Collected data
#####
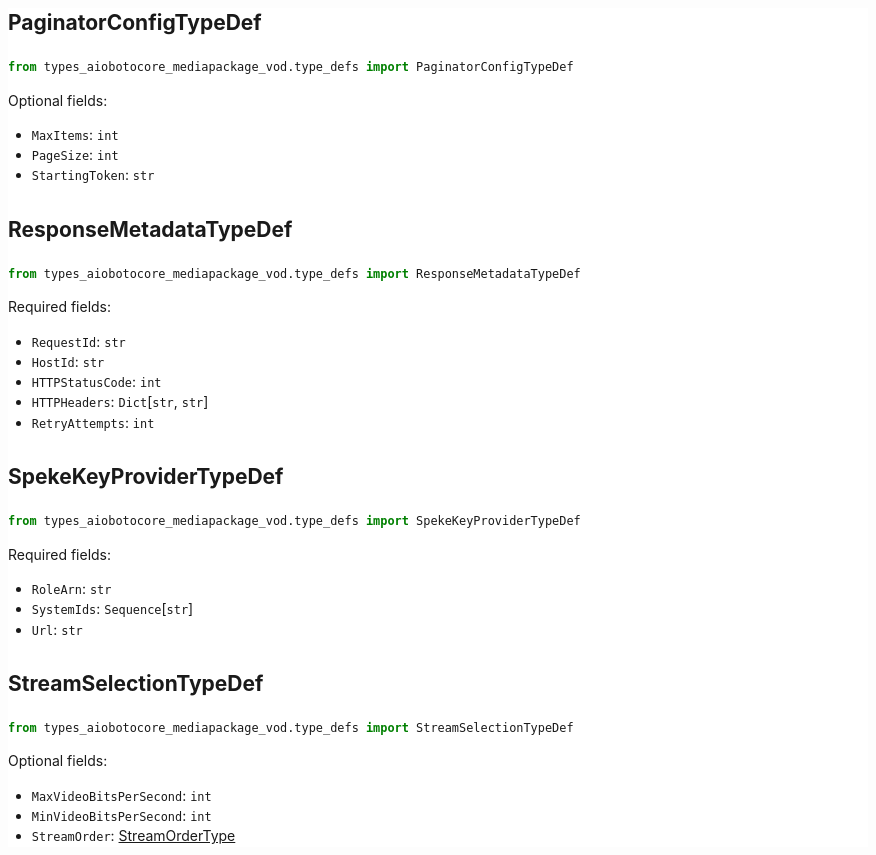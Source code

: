 ## PaginatorConfigTypeDef

```python
from types_aiobotocore_mediapackage_vod.type_defs import PaginatorConfigTypeDef
```

Optional fields:

- `MaxItems`: `int`
- `PageSize`: `int`
- `StartingToken`: `str`

<a id="responsemetadatatypedef"></a>

## ResponseMetadataTypeDef

```python
from types_aiobotocore_mediapackage_vod.type_defs import ResponseMetadataTypeDef
```

Required fields:

- `RequestId`: `str`
- `HostId`: `str`
- `HTTPStatusCode`: `int`
- `HTTPHeaders`: `Dict`\[`str`, `str`\]
- `RetryAttempts`: `int`

<a id="spekekeyprovidertypedef"></a>

## SpekeKeyProviderTypeDef

```python
from types_aiobotocore_mediapackage_vod.type_defs import SpekeKeyProviderTypeDef
```

Required fields:

- `RoleArn`: `str`
- `SystemIds`: `Sequence`\[`str`\]
- `Url`: `str`

<a id="streamselectiontypedef"></a>

## StreamSelectionTypeDef

```python
from types_aiobotocore_mediapackage_vod.type_defs import StreamSelectionTypeDef
```

Optional fields:

- `MaxVideoBitsPerSecond`: `int`
- `MinVideoBitsPerSecond`: `int`
- `StreamOrder`: [StreamOrderType](./literals.md#streamordertype)

<a id="tagresourcerequestrequesttypedef"></a>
#####
Repeat the records above exactly, without pictures.

## SOLUTION TO THIS EXERCISE
Source code

: ## PaginatorConfigTypeDef

```python
from types_aiobotocore_mediapackage_vod.type_defs import PaginatorConfigTypeDef
```

Optional fields:

- `MaxItems`: `int`
- `PageSize`: `int`
- `StartingToken`: `str`

<a id="responsemetadatatypedef"></a>

## ResponseMetadataTypeDef

```python
from types_aiobotocore_mediapackage_vod.type_defs import ResponseMetadataTypeDef
```

Required fields:

- `RequestId`: `str`
- `HostId`: `str`
- `HTTPStatusCode`: `int`
- `HTTPHeaders`: `Dict`\[`str`, `str`\]
- `RetryAttempts`: `int`

<a id="spekekeyprovidertypedef"></a>

## SpekeKeyProviderTypeDef

```python
from types_aiobotocore_mediapackage_vod.type_defs import SpekeKeyProviderTypeDef
```

Required fields:

- `RoleArn`: `str`
- `SystemIds`: `Sequence`\[`str`\]
- `Url`: `str`

<a id="streamselectiontypedef"></a>

## StreamSelectionTypeDef

```python
from types_aiobotocore_mediapackage_vod.type_defs import StreamSelectionTypeDef
```

Optional fields:

- `MaxVideoBitsPerSecond`: `int`
- `MinVideoBitsPerSecond`: `int`
- `StreamOrder`: [StreamOrderType](./literals.md#streamordertype)

<a id="tagresourcerequestrequesttypedef"></a>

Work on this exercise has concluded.